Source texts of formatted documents
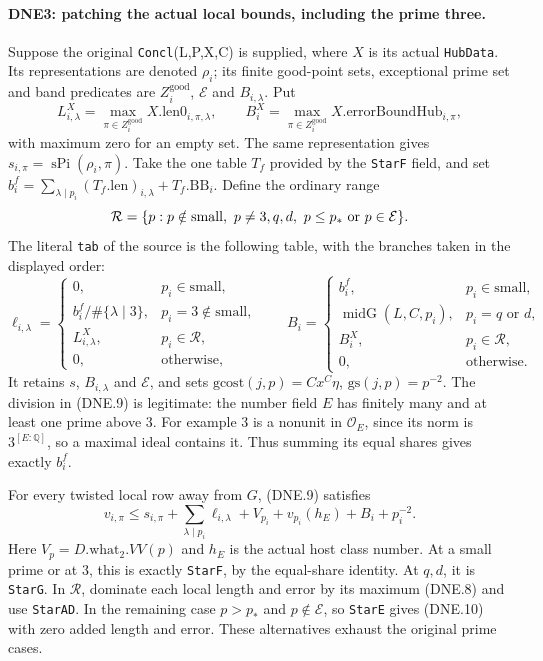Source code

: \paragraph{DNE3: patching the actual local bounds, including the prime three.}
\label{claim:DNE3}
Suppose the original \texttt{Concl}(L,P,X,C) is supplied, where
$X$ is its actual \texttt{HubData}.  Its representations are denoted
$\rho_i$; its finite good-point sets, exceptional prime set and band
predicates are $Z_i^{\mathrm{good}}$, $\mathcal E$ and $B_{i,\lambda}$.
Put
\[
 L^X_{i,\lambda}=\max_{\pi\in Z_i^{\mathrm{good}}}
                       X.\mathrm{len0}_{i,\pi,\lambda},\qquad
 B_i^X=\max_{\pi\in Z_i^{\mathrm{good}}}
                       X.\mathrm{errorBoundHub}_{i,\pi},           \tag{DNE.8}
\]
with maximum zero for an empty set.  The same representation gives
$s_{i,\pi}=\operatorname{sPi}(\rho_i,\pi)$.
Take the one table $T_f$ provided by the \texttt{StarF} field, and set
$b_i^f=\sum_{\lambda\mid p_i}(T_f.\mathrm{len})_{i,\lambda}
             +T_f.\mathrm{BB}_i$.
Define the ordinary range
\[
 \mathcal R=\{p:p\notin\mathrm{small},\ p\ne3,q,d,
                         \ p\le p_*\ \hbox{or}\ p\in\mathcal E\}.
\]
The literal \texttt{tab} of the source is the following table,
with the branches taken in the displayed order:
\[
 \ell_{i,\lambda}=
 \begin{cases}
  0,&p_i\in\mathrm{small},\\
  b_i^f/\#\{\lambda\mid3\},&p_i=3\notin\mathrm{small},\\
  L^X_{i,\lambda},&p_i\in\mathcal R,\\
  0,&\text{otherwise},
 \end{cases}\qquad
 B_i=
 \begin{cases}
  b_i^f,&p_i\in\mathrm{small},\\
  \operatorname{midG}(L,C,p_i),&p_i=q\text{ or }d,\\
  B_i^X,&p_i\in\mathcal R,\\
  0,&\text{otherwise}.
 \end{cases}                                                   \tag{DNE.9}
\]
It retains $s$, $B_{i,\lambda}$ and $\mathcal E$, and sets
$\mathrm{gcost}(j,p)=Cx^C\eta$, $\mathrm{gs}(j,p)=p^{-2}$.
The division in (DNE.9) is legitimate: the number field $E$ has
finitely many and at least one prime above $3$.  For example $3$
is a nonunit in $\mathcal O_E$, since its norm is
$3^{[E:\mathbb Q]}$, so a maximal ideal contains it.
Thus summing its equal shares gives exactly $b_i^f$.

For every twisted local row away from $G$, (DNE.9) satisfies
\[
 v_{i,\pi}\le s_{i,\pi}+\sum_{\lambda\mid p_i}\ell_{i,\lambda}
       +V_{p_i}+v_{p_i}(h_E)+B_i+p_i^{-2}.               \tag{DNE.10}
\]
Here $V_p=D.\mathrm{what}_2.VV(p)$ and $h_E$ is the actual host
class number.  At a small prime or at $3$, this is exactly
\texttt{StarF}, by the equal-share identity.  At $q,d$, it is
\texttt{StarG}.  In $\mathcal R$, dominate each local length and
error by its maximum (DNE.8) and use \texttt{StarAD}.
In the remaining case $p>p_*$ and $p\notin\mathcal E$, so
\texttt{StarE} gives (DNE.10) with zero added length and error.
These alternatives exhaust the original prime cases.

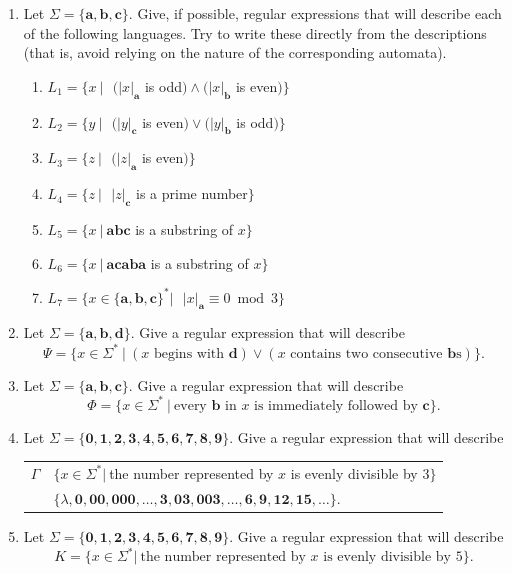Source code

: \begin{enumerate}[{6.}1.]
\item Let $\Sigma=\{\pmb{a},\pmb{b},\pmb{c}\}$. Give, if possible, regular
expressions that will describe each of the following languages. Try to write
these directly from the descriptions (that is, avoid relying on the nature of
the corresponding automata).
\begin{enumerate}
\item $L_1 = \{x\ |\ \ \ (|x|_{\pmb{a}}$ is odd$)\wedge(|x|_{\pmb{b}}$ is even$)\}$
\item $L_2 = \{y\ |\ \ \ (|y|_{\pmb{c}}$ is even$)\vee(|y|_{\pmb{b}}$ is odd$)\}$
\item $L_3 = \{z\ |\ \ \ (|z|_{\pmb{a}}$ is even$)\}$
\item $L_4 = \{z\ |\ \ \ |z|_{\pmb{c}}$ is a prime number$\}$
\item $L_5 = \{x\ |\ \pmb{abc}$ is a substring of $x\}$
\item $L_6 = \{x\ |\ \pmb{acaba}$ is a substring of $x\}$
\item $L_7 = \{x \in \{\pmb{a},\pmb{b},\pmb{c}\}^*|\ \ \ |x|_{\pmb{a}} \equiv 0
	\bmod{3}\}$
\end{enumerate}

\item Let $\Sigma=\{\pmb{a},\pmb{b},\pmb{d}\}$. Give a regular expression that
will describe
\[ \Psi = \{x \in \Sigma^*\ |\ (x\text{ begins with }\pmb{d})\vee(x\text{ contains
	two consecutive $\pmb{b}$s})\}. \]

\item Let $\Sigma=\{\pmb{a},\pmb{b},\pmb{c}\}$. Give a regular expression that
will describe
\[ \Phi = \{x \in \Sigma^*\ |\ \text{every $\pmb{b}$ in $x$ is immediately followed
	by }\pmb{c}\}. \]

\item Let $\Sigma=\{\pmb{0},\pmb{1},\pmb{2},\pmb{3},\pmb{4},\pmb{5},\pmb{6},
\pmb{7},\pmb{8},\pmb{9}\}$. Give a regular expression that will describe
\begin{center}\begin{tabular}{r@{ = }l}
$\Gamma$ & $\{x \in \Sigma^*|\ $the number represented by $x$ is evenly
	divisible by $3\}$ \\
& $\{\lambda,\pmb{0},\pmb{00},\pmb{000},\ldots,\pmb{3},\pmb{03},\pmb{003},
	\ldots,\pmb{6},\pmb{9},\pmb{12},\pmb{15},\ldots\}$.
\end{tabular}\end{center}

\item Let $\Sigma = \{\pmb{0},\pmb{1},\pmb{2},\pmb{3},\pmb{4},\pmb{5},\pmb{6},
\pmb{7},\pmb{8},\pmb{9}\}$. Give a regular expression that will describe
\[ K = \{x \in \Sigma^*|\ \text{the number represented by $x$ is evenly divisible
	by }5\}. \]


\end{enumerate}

Directions for this task
Pictures do not go in the copy; print every entry exactly as it stands.

Answer box
Source code

: \paragraph{DNE3: patching the actual local bounds, including the prime three.}
\label{claim:DNE3}
Suppose the original \texttt{Concl}(L,P,X,C) is supplied, where
$X$ is its actual \texttt{HubData}.  Its representations are denoted
$\rho_i$; its finite good-point sets, exceptional prime set and band
predicates are $Z_i^{\mathrm{good}}$, $\mathcal E$ and $B_{i,\lambda}$.
Put
\[
 L^X_{i,\lambda}=\max_{\pi\in Z_i^{\mathrm{good}}}
                       X.\mathrm{len0}_{i,\pi,\lambda},\qquad
 B_i^X=\max_{\pi\in Z_i^{\mathrm{good}}}
                       X.\mathrm{errorBoundHub}_{i,\pi},           \tag{DNE.8}
\]
with maximum zero for an empty set.  The same representation gives
$s_{i,\pi}=\operatorname{sPi}(\rho_i,\pi)$.
Take the one table $T_f$ provided by the \texttt{StarF} field, and set
$b_i^f=\sum_{\lambda\mid p_i}(T_f.\mathrm{len})_{i,\lambda}
             +T_f.\mathrm{BB}_i$.
Define the ordinary range
\[
 \mathcal R=\{p:p\notin\mathrm{small},\ p\ne3,q,d,
                         \ p\le p_*\ \hbox{or}\ p\in\mathcal E\}.
\]
The literal \texttt{tab} of the source is the following table,
with the branches taken in the displayed order:
\[
 \ell_{i,\lambda}=
 \begin{cases}
  0,&p_i\in\mathrm{small},\\
  b_i^f/\#\{\lambda\mid3\},&p_i=3\notin\mathrm{small},\\
  L^X_{i,\lambda},&p_i\in\mathcal R,\\
  0,&\text{otherwise},
 \end{cases}\qquad
 B_i=
 \begin{cases}
  b_i^f,&p_i\in\mathrm{small},\\
  \operatorname{midG}(L,C,p_i),&p_i=q\text{ or }d,\\
  B_i^X,&p_i\in\mathcal R,\\
  0,&\text{otherwise}.
 \end{cases}                                                   \tag{DNE.9}
\]
It retains $s$, $B_{i,\lambda}$ and $\mathcal E$, and sets
$\mathrm{gcost}(j,p)=Cx^C\eta$, $\mathrm{gs}(j,p)=p^{-2}$.
The division in (DNE.9) is legitimate: the number field $E$ has
finitely many and at least one prime above $3$.  For example $3$
is a nonunit in $\mathcal O_E$, since its norm is
$3^{[E:\mathbb Q]}$, so a maximal ideal contains it.
Thus summing its equal shares gives exactly $b_i^f$.

For every twisted local row away from $G$, (DNE.9) satisfies
\[
 v_{i,\pi}\le s_{i,\pi}+\sum_{\lambda\mid p_i}\ell_{i,\lambda}
       +V_{p_i}+v_{p_i}(h_E)+B_i+p_i^{-2}.               \tag{DNE.10}
\]
Here $V_p=D.\mathrm{what}_2.VV(p)$ and $h_E$ is the actual host
class number.  At a small prime or at $3$, this is exactly
\texttt{StarF}, by the equal-share identity.  At $q,d$, it is
\texttt{StarG}.  In $\mathcal R$, dominate each local length and
error by its maximum (DNE.8) and use \texttt{StarAD}.
In the remaining case $p>p_*$ and $p\notin\mathcal E$, so
\texttt{StarE} gives (DNE.10) with zero added length and error.
These alternatives exhaust the original prime cases.

Source code

: \begin{enumerate}[{6.}1.]
\item Let $\Sigma=\{\pmb{a},\pmb{b},\pmb{c}\}$. Give, if possible, regular
expressions that will describe each of the following languages. Try to write
these directly from the descriptions (that is, avoid relying on the nature of
the corresponding automata).
\begin{enumerate}
\item $L_1 = \{x\ |\ \ \ (|x|_{\pmb{a}}$ is odd$)\wedge(|x|_{\pmb{b}}$ is even$)\}$
\item $L_2 = \{y\ |\ \ \ (|y|_{\pmb{c}}$ is even$)\vee(|y|_{\pmb{b}}$ is odd$)\}$
\item $L_3 = \{z\ |\ \ \ (|z|_{\pmb{a}}$ is even$)\}$
\item $L_4 = \{z\ |\ \ \ |z|_{\pmb{c}}$ is a prime number$\}$
\item $L_5 = \{x\ |\ \pmb{abc}$ is a substring of $x\}$
\item $L_6 = \{x\ |\ \pmb{acaba}$ is a substring of $x\}$
\item $L_7 = \{x \in \{\pmb{a},\pmb{b},\pmb{c}\}^*|\ \ \ |x|_{\pmb{a}} \equiv 0
	\bmod{3}\}$
\end{enumerate}

\item Let $\Sigma=\{\pmb{a},\pmb{b},\pmb{d}\}$. Give a regular expression that
will describe
\[ \Psi = \{x \in \Sigma^*\ |\ (x\text{ begins with }\pmb{d})\vee(x\text{ contains
	two consecutive $\pmb{b}$s})\}. \]

\item Let $\Sigma=\{\pmb{a},\pmb{b},\pmb{c}\}$. Give a regular expression that
will describe
\[ \Phi = \{x \in \Sigma^*\ |\ \text{every $\pmb{b}$ in $x$ is immediately followed
	by }\pmb{c}\}. \]

\item Let $\Sigma=\{\pmb{0},\pmb{1},\pmb{2},\pmb{3},\pmb{4},\pmb{5},\pmb{6},
\pmb{7},\pmb{8},\pmb{9}\}$. Give a regular expression that will describe
\begin{center}\begin{tabular}{r@{ = }l}
$\Gamma$ & $\{x \in \Sigma^*|\ $the number represented by $x$ is evenly
	divisible by $3\}$ \\
& $\{\lambda,\pmb{0},\pmb{00},\pmb{000},\ldots,\pmb{3},\pmb{03},\pmb{003},
	\ldots,\pmb{6},\pmb{9},\pmb{12},\pmb{15},\ldots\}$.
\end{tabular}\end{center}

\item Let $\Sigma = \{\pmb{0},\pmb{1},\pmb{2},\pmb{3},\pmb{4},\pmb{5},\pmb{6},
\pmb{7},\pmb{8},\pmb{9}\}$. Give a regular expression that will describe
\[ K = \{x \in \Sigma^*|\ \text{the number represented by $x$ is evenly divisible
	by }5\}. \]


\end{enumerate}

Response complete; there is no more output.